Довольно долго мы сидели так, взявшись за руки. Я видела в
его глазах отблеск древних страхов — они присущи истинной любви как испытания,
которые должны быть пройдены. Я видела в его глазах, что он помнит и о том, как
прошлой ночью я не отдалась ему, и о нашей долгой разлуке, и о годах,
проведенных в монастыре, посвященных поискам мира, где ничего подобного не
происходит.
Я видела в его глазах, что тысячи раз он представлял себе,
как это будет, воображая себе все, что будет окружать нас, все, вплоть до моей
прически, до цвета моей одежды. Я хотела сказать ему «да», сказать «добро
пожаловать», сказать, что сердце мое победило в этом сражении. Я хотела
сказать, как я люблю его, как желаю его в эту минуту.
Однако продолжала молчать. Молчать и словно со стороны, как
бывает во сне, наблюдать за его внутренней борьбой. Я видела, что перед ним
стоит мое «нет», что его тяготит страх потерять меня, память о резких словах,
звучавших в подобные моменты, — ибо все мы проходим через это, и никто не
сумел доселе обойтись без рубцов и шрамов.

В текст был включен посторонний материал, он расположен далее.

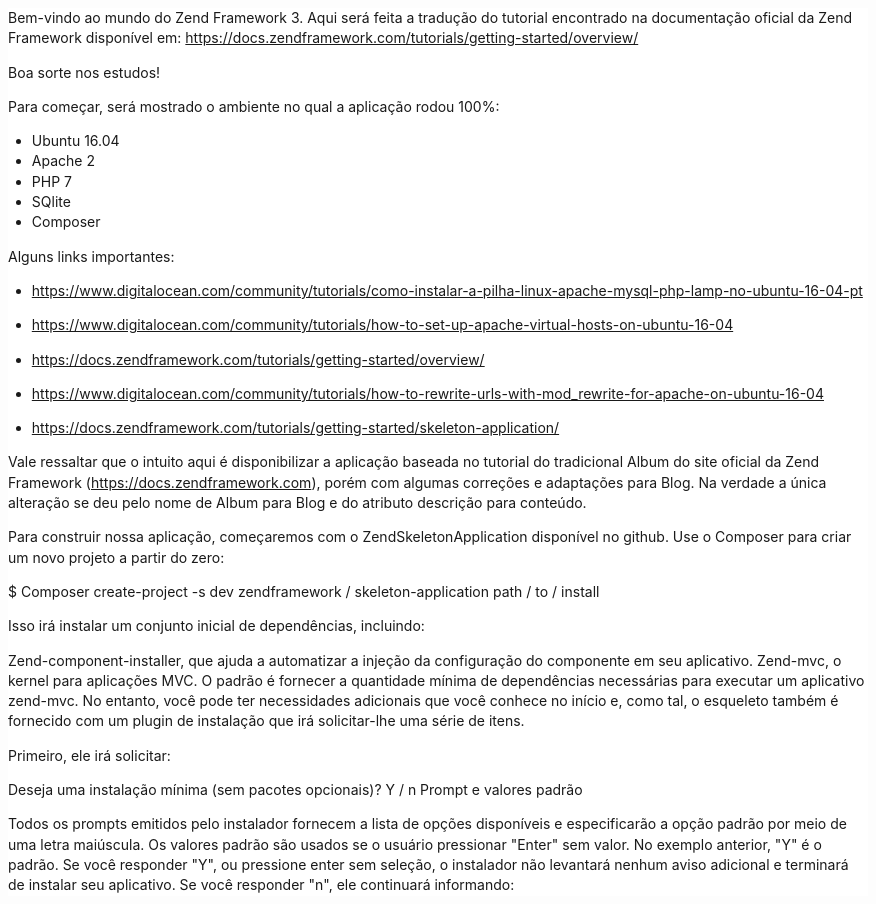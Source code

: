 Bem-vindo ao mundo do Zend Framework 3. Aqui será feita a tradução do tutorial encontrado na documentação oficial da Zend Framework disponível em: https://docs.zendframework.com/tutorials/getting-started/overview/

Boa sorte nos estudos!

Para começar, será mostrado o ambiente no qual a aplicação rodou 100%:

- Ubuntu 16.04
- Apache 2
- PHP 7
- SQlite
- Composer

Alguns links importantes:

- https://www.digitalocean.com/community/tutorials/como-instalar-a-pilha-linux-apache-mysql-php-lamp-no-ubuntu-16-04-pt

- https://www.digitalocean.com/community/tutorials/how-to-set-up-apache-virtual-hosts-on-ubuntu-16-04

- https://docs.zendframework.com/tutorials/getting-started/overview/

- https://www.digitalocean.com/community/tutorials/how-to-rewrite-urls-with-mod_rewrite-for-apache-on-ubuntu-16-04

- https://docs.zendframework.com/tutorials/getting-started/skeleton-application/


Vale ressaltar que o intuito aqui é disponibilizar a aplicação baseada no tutorial do tradicional Album do site oficial da Zend Framework (https://docs.zendframework.com), porém com algumas correções e adaptações para Blog. Na verdade a única alteração se deu pelo nome de Album para Blog e do atributo descrição para conteúdo.


Para construir nossa aplicação, começaremos com o ZendSkeletonApplication disponível no github. Use o Composer para criar um novo projeto a partir do zero:

$ Composer create-project -s dev zendframework / skeleton-application path / to / install

Isso irá instalar um conjunto inicial de dependências, incluindo:

 Zend-component-installer, que ajuda a automatizar a injeção da configuração do componente em seu aplicativo.
 Zend-mvc, o kernel para aplicações MVC.
O padrão é fornecer a quantidade mínima de dependências necessárias para executar um aplicativo zend-mvc. No entanto, você pode ter necessidades adicionais que você conhece no início e, como tal, o esqueleto também é fornecido com um plugin de instalação que irá solicitar-lhe uma série de itens.

Primeiro, ele irá solicitar:

 Deseja uma instalação mínima (sem pacotes opcionais)? Y / n
Prompt e valores padrão

 Todos os prompts emitidos pelo instalador fornecem a lista de opções disponíveis e especificarão a opção padrão por meio de uma letra maiúscula. Os valores padrão são usados se o usuário pressionar "Enter" sem valor. No exemplo anterior, "Y" é o padrão.
Se você responder "Y", ou pressione enter sem seleção, o instalador não levantará nenhum aviso adicional e terminará de instalar seu aplicativo. Se você responder "n", ele continuará informando:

Но вот глаза его заискрились. Я поняла, что он сумел одолеть
все эти препоны.
Тогда, высвободив руку, я взяла стакан и поставила его на
самый край стола.
— Упадет, — предупредил он.
— Наверняка. Я хочу, чтобы ты его сбросил.
— Разбить стакан?
Да, разбить стакан. Такое простое на первый взгляд движение
— но оно таит в себе столько страхов, и нам никогда не осознать их до конца.
Что ж такого в том, чтобы хлопнуть об пол дешевый стакан, — ведь каждый из
нас столько раз делал это случайно и нечаянно?
— Разбить стакан? — повторил он. — Но зачем?
— Я могла бы пуститься в объяснения, — ответила
я. — Но скажу лишь — для того, чтобы он разбился.
— Это нужно тебе?
— Разумеется, не мне.
Он глядел на стакан, стоявший на самом краю стола, и явно
опасался, что сейчас стакан свалится.
"Это — ритуал, — хотелось мне сказать. — Это
— под запретом. Стаканы нельзя бить с умыслом. Когда мы сидим в ресторане или у
себя дома, мы стараемся не ставить стаканы на край стола. Наша Вселенная
требует, чтобы мы были осторожны, чтобы стаканы на пол не падали ".
А разобьем по неловкости и нечаянности — увидим: ничего
особенного не произошло. «Не беспокойтесь», — скажет официант, а я ни разу
в жизни не видела, чтобы разбитый стакан ставили в счет. Бить стаканы — обычное
дело, дело житейское, и никому не причиняет вреда — ни нам, ни ресторану, ни
ближнему.
Я толкнула стол. Стакан зашатался, но не упал.
— Осторожно! — воскликнул он.
— Разбей его, — настойчиво повторила я, а про себя
подумала:
«Разбей его, соверши этот символический жест. Постарайся
понять, что я разбила в себе кое-что гораздо более важное и ценное, чем
стакан, — и счастлива. Всмотрись в свою душу, где идет борьба, — и
разбей его».
Ибо наши родители научили нас бережно относиться к стаканам
и к плоти. Внушили нам, что детские страсти — невозможны, что мы не должны
совлекать с избранной стези человека, решившего стать духовным лицом, что людям
не дано творить чудеса, и что не следует пускаться в путь, если не знаешь, куда
приведет он.
Пожалуйста, разбей стакан — и ты снимешь с нас обоих это
заклятие, освободишь от настырного стремления все объяснить, от мании делать
лишь то, что будет одобрено другими.
— Разбей стакан, — снова произнесла я.
Он пристально взглянул мне в глаза. Потом медленно рука его
скользнула по столешнице, дотронулась до стакана — и резко смахнула его на пол.